Page 14 of 24

Posted: Sun Mar 25, 2012 4:13 pm
by Dr Jefyll
Removing the possibility of a wasted cycle on (zp),Y address mode seems a worthy goal. After all, the penalty applies not only for page crossings but also on all (zp),Y write cycles -- page crossing or not!
Arlet wrote:
In order to accommodate external SDRAM better, I was thinking about ways to remove the dummy bus accesses from the core.
Whether or not the (zp),Y issue is dealt with, am I right in saying your core (like the 6502) still exhibits wasted cycles from various other causes? I bet many of them would be tough or impossible to eliminate. As an alternative remedy, maybe you could generate something akin to the 65816's VPA and VDA signals. Then at least an "external" device -- your SDRAM logic! -- would know enough to recognize a throw-away bus cycle, and not devote any unnecessary time to it. The wasted cycle would still exist, but it would run at full speed -- no wait states doing a futile fetch from the SDRAM. Does that make sense, or am I missing something?
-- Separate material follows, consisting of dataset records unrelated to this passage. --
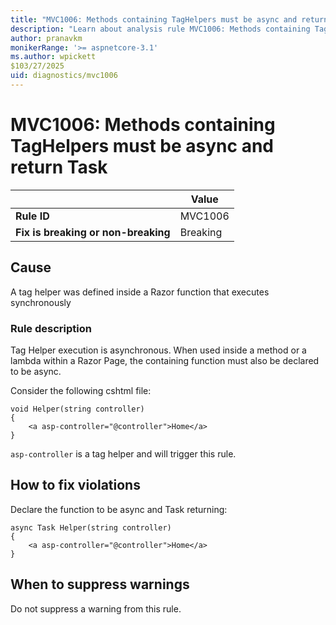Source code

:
 ```yaml
---
title: "MVC1006: Methods containing TagHelpers must be async and return Task"
description: "Learn about analysis rule MVC1006: Methods containing TagHelpers must be async and return Task"
author: pranavkm
monikerRange: '>= aspnetcore-3.1'
ms.author: wpickett
$103/27/2025
uid: diagnostics/mvc1006
---
```

# MVC1006: Methods containing TagHelpers must be async and return Task

|                                     | Value    |
| -                                   | -        |
| **Rule ID**                         | MVC1006  |
| **Fix is breaking or non-breaking** | Breaking |

## Cause

A tag helper was defined inside a Razor function that executes synchronously

### Rule description

Tag Helper execution is asynchronous. When used inside a method or a lambda within a Razor Page, the containing function must also be declared to be async.


Consider the following cshtml file:

```razor
void Helper(string controller)
{
    <a asp-controller="@controller">Home</a>
}
```

`asp-controller` is a tag helper and will trigger this rule.

## How to fix violations

Declare the function to be async and Task returning:
```razor
async Task Helper(string controller)
{
    <a asp-controller="@controller">Home</a>
}
```

## When to suppress warnings

Do not suppress a warning from this rule.
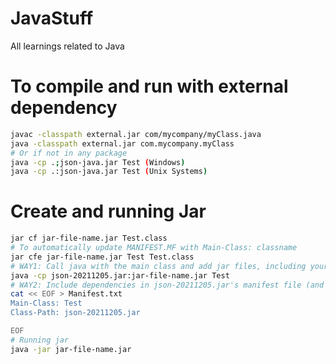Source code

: # JavaStuff
All learnings related to Java

# To compile and run with external dependency
```sh
javac -classpath external.jar com/mycompany/myClass.java
java -classpath external.jar com.mycompany.myClass
# Or if not in any package
java -cp .;json-java.jar Test (Windows)
java -cp .:json-java.jar Test (Unix Systems)
```

# Create and running Jar
```sh
jar cf jar-file-name.jar Test.class
# To automatically update MANIFEST.MF with Main-Class: classname
jar cfe jar-file-name.jar Test Test.class
# WAY1: Call java with the main class and add jar files, including your json-20211205.jar, on the command line
java -cp json-20211205.jar:jar-file-name.jar Test
# WAY2: Include dependencies in json-20211205.jar's manifest file (and then run java -jar)
cat << EOF > Manifest.txt
Main-Class: Test
Class-Path: json-20211205.jar

EOF
# Running jar
java -jar jar-file-name.jar
```
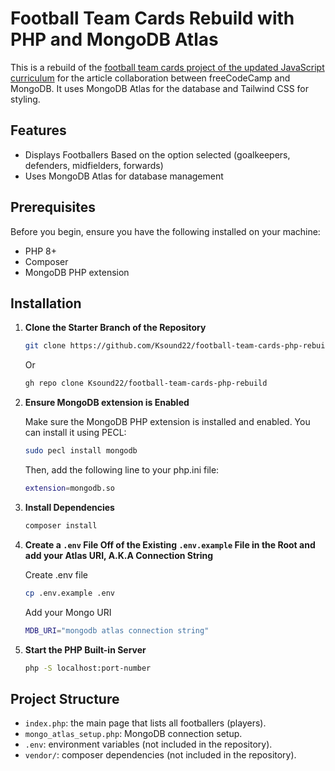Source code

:# Football Team Cards Rebuild with PHP and MongoDB Atlas

This is a rebuild of the [football team cards project of the updated JavaScript curriculum](https://www.freecodecamp.org/learn/javascript-algorithms-and-data-structures-v8/learn-modern-javascript-methods-by-building-football-team-cards/step-1) for the article collaboration between freeCodeCamp and MongoDB. It uses MongoDB Atlas for the database and Tailwind CSS for styling.

## Features

- Displays Footballers Based on the option selected (goalkeepers, defenders, midfielders, forwards)
- Uses MongoDB Atlas for database management

## Prerequisites

Before you begin, ensure you have the following installed on your machine:

- PHP 8+
- Composer
- MongoDB PHP extension

## Installation

1. **Clone the Starter Branch of the Repository**

   ```bash
   git clone https://github.com/Ksound22/football-team-cards-php-rebuild.git
   ```

   Or

   ```bash
   gh repo clone Ksound22/football-team-cards-php-rebuild
   ```

2. **Ensure MongoDB extension is Enabled**

   Make sure the MongoDB PHP extension is installed and enabled. You can install it using PECL:

   ```bash
   sudo pecl install mongodb
   ```

   Then, add the following line to your php.ini file:

   ```bash
   extension=mongodb.so
   ```

3. **Install Dependencies**

   ```bash
   composer install
   ```

4. **Create a `.env` File Off of the Existing `.env.example` File in the Root and add your Atlas URI, A.K.A Connection String**

   Create .env file

   ```bash
   cp .env.example .env
   ```

   Add your Mongo URI

   ```bash
   MDB_URI="mongodb atlas connection string"
   ```

5. **Start the PHP Built-in Server**

   ```bash
   php -S localhost:port-number
   ```

## Project Structure

- `index.php`: the main page that lists all footballers (players).
- `mongo_atlas_setup.php`: MongoDB connection setup.
- `.env`: environment variables (not included in the repository).
- `vendor/`: composer dependencies (not included in the repository).
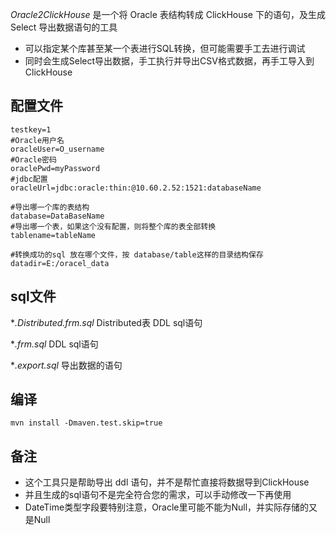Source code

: *Oracle2ClickHouse* 是一个将 Oracle 表结构转成 ClickHouse 下的语句，及生成Select 导出数据语句的工具

- 可以指定某个库甚至某一个表进行SQL转换，但可能需要手工去进行调试
- 同时会生成Select导出数据，手工执行并导出CSV格式数据，再手工导入到ClickHouse


配置文件
---
```
testkey=1
#Oracle用户名
oracleUser=O_username
#Oracle密码
oraclePwd=myPassword
#jdbc配置
oracleUrl=jdbc:oracle:thin:@10.60.2.52:1521:databaseName

#导出哪一个库的表结构
database=DataBaseName
#导出哪一个表，如果这个没有配置，则将整个库的表全部转换
tablename=tableName

#转换成功的sql 放在哪个文件，按 database/table这样的目录结构保存
datadir=E:/oracel_data
```


sql文件
---

**.Distributed.frm.sql*  Distributed表 DDL sql语句

**.frm.sql*  DDL sql语句

**.export.sql*  导出数据的语句

编译
---
```
mvn install -Dmaven.test.skip=true

```

备注
---

- 这个工具只是帮助导出 ddl 语句，并不是帮忙直接将数据导到ClickHouse
- 并且生成的sql语句不是完全符合您的需求，可以手动修改一下再使用
- DateTime类型字段要特别注意，Oracle里可能不能为Null，并实际存储的又是Null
Just a suggestion... Keep up the great work, fellas! :o

-- Jeff

Posted: Sun Mar 25, 2012 4:29 pm
by Arlet
Dr Jefyll wrote:
Whether or not the (zp),Y issue is dealt with, am I right in saying your core (like the 6502) still exhibits wasted cycles from various other causes? I bet many of them would be tough or impossible to eliminate.
You are absolutely right. There will still be places where the core will have wasted cycles that currently result in a read on the bus. I don't think they can be avoided, at least not without a huge redesign. My plan was to add an 'OE' (output enable) signal to the core to distinguish a true read from a dummy read.

The problem is that in some places, the core doesn't know whether the cycle is valid or not. The "(zp), y" instruction, is one example. "abs, x" and relative branches are others. I'm hoping that all those speculative cycles can be removed, either by making a cycle non-optional, or by adding some extra logic in the address calculation, so the cycle can be removed. After that has been done, it should be possible to add the OE output. The SDRAM controller would then ignore the wasted reads like you said.
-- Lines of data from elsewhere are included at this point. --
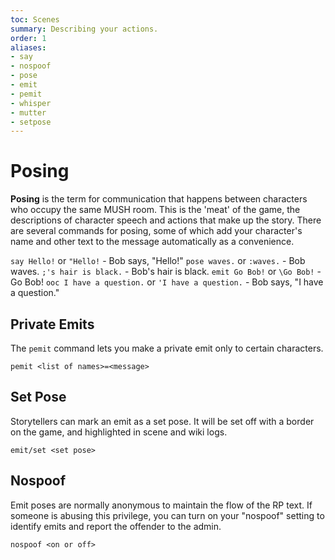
 ```yaml
---
toc: Scenes
summary: Describing your actions.
order: 1
aliases:
- say
- nospoof
- pose
- emit
- pemit
- whisper
- mutter
- setpose
---
```

# Posing

**Posing** is the term for communication that happens between characters who occupy the same MUSH room.  This is the 'meat' of the game, the descriptions of character speech and actions that make up the story. There are several commands for posing, some of which add your character's name and other text to the message automatically as a convenience.

`say Hello!` or `"Hello!` - Bob says, "Hello!"
`pose waves.` or `:waves.` - Bob waves.
`;'s hair is black.` - Bob's hair is black.
`emit Go Bob!` or `\Go Bob!` - Go Bob!
`ooc I have a question.` or `'I have a question.` - <OOC> Bob says, "I have a question."

## Private Emits

The `pemit` command lets you make a private emit only to certain characters.

`pemit <list of names>=<message>`

## Set Pose

Storytellers can mark an emit as a set pose.  It will be set off with a border on the game, and highlighted in scene and wiki logs.

`emit/set <set pose>`

## Nospoof

Emit poses are normally anonymous to maintain the flow of the RP text.  If someone is abusing this privilege, you can turn on your "nospoof" setting to identify emits and report the offender to the admin.

`nospoof <on or off>`
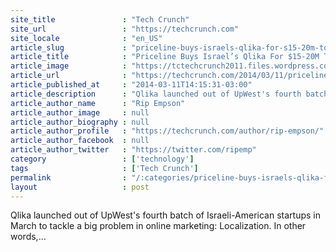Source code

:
 ```yaml
---
site_title               : "Tech Crunch"
site_url                 : "https://techcrunch.com"
site_locale              : "en_US"
article_slug             : "priceline-buys-israels-qlika-for-s15-20m-to-boost-global-expansion-with-rocket-science-powered-ad-tech"
article_title            : "Priceline Buys Israel’s Qlika For $15-20M To Boost Global Expansion With Rocket Science-Powered Ad Tech"
article_image            : "https://tctechcrunch2011.files.wordpress.com/2014/03/screen-shot-2013-10-23-at-4-35-18-am.png?w=400&h=224&crop=1"
article_url              : "https://techcrunch.com/2014/03/11/priceline-buys-israels-qlika-for-15-20m-to-boost-global-expansion-with-rocket-science-powered-ad-tech/"
article_published_at     : "2014-03-11T14:15:31-03:00"
article_description      : "Qlika launched out of UpWest's fourth batch of Israeli-American startups in March to tackle a big problem in online marketing: Localization. In other words,..."
article_author_name      : "Rip Empson"
article_author_image     : null
article_author_biography : null
article_author_profile   : "https://techcrunch.com/author/rip-empson/"
article_author_facebook  : null
article_author_twitter   : "https://twitter.com/ripemp"
category                 : ['technology']
tags                     : ['Tech Crunch']
permalink                : "/:categories/priceline-buys-israels-qlika-for-s15-20m-to-boost-global-expansion-with-rocket-science-powered-ad-tech/"
layout                   : post
---
```


Qlika launched out of UpWest's fourth batch of Israeli-American startups in March to tackle a big problem in online marketing: Localization. In other words,...
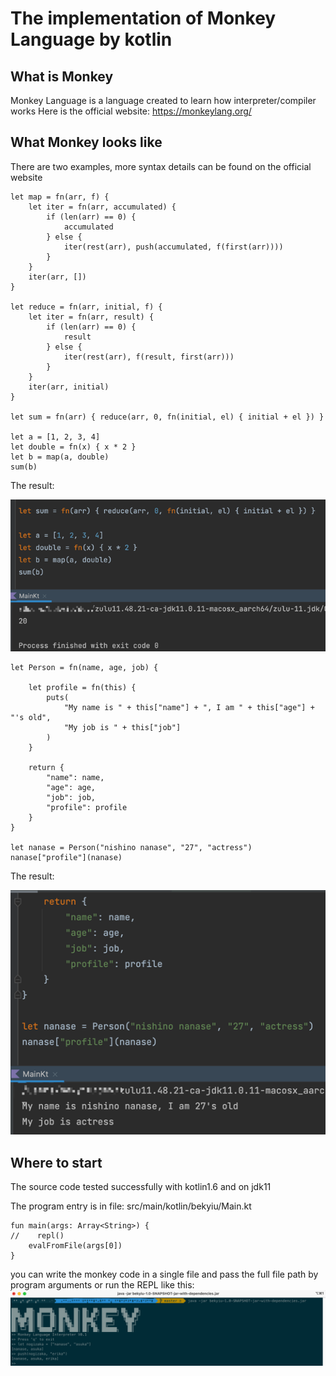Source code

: # The implementation of Monkey Language by kotlin
## What is Monkey
Monkey Language is a language created to learn how interpreter/compiler works
Here is the official website: https://monkeylang.org/

## What Monkey looks like
There are two examples, more syntax details can be found on the official website
```
let map = fn(arr, f) {
    let iter = fn(arr, accumulated) {
        if (len(arr) == 0) {
            accumulated
        } else {
            iter(rest(arr), push(accumulated, f(first(arr))))
        }
    }
    iter(arr, [])
}

let reduce = fn(arr, initial, f) {
    let iter = fn(arr, result) {
        if (len(arr) == 0) {
            result
        } else {
            iter(rest(arr), f(result, first(arr)))
        }
    }
    iter(arr, initial)
}

let sum = fn(arr) { reduce(arr, 0, fn(initial, el) { initial + el }) }

let a = [1, 2, 3, 4]
let double = fn(x) { x * 2 }
let b = map(a, double)
sum(b)
```
The result:

![avatar](./images/img1.png)
```
let Person = fn(name, age, job) {

    let profile = fn(this) {
        puts(
            "My name is " + this["name"] + ", I am " + this["age"] + "'s old",
            "My job is " + this["job"]
        )
    }

    return {
        "name": name,
        "age": age,
        "job": job,
        "profile": profile
    }
}

let nanase = Person("nishino nanase", "27", "actress")
nanase["profile"](nanase)
```
The result:

![avatar](./images/img2.png)

## Where to start
The source code tested successfully with kotlin1.6 and on jdk11

The program entry is in file: src/main/kotlin/bekyiu/Main.kt
```
fun main(args: Array<String>) {
//    repl()
    evalFromFile(args[0])
}
```
you can write the monkey code in a single file and pass the full file path by program arguments
or run the REPL like this:
![avatar](./images/img3.png)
This would also benefit peripheral registers that might get confused by dummy reads to the wrong address.

Posted: Wed Mar 28, 2012 5:51 pm
by BigEd
EEye:
very good to see the 'b' core coming into a final shape. I wonder if it's a good idea to update the head post? The current spec is a bit different from what you set out there. You now have
- the usual 65Org16 basis
- a new set of long-distance shift and rotate opcodes
- a set of 16 accumulators
- new capabilities for transfers and logical/arithmetic operations between accumulators

(I still think it would be better to have X, Y and SP inside the set of 16, rather than outside that set. Then - I think - you can do things like add 8 to SP and put the result in X, for some stack-relative lookup, in a single operation.)

Cheers
Ed

(Arlet: nice work on cutting out the dead cycles - that will help 6502 as well as 65org16 users of course!)

Posted: Wed Mar 28, 2012 6:30 pm
by ElEctric_EyE
BigEd wrote:
... (I still think it would be better to have X, Y and SP inside the set of 16, rather than outside that set. Then - I think - you can do things like add 8 to SP and put the result in X, for some stack-relative lookup, in a single operation.)...
Maybe in due time BigEd. Your insistance on it makes me curious! and your idea would be within the realms of the .b version IMO as well. I'll think on how to implement it. Thanks for your input. :)

The head post does need some tidying up, not too much though...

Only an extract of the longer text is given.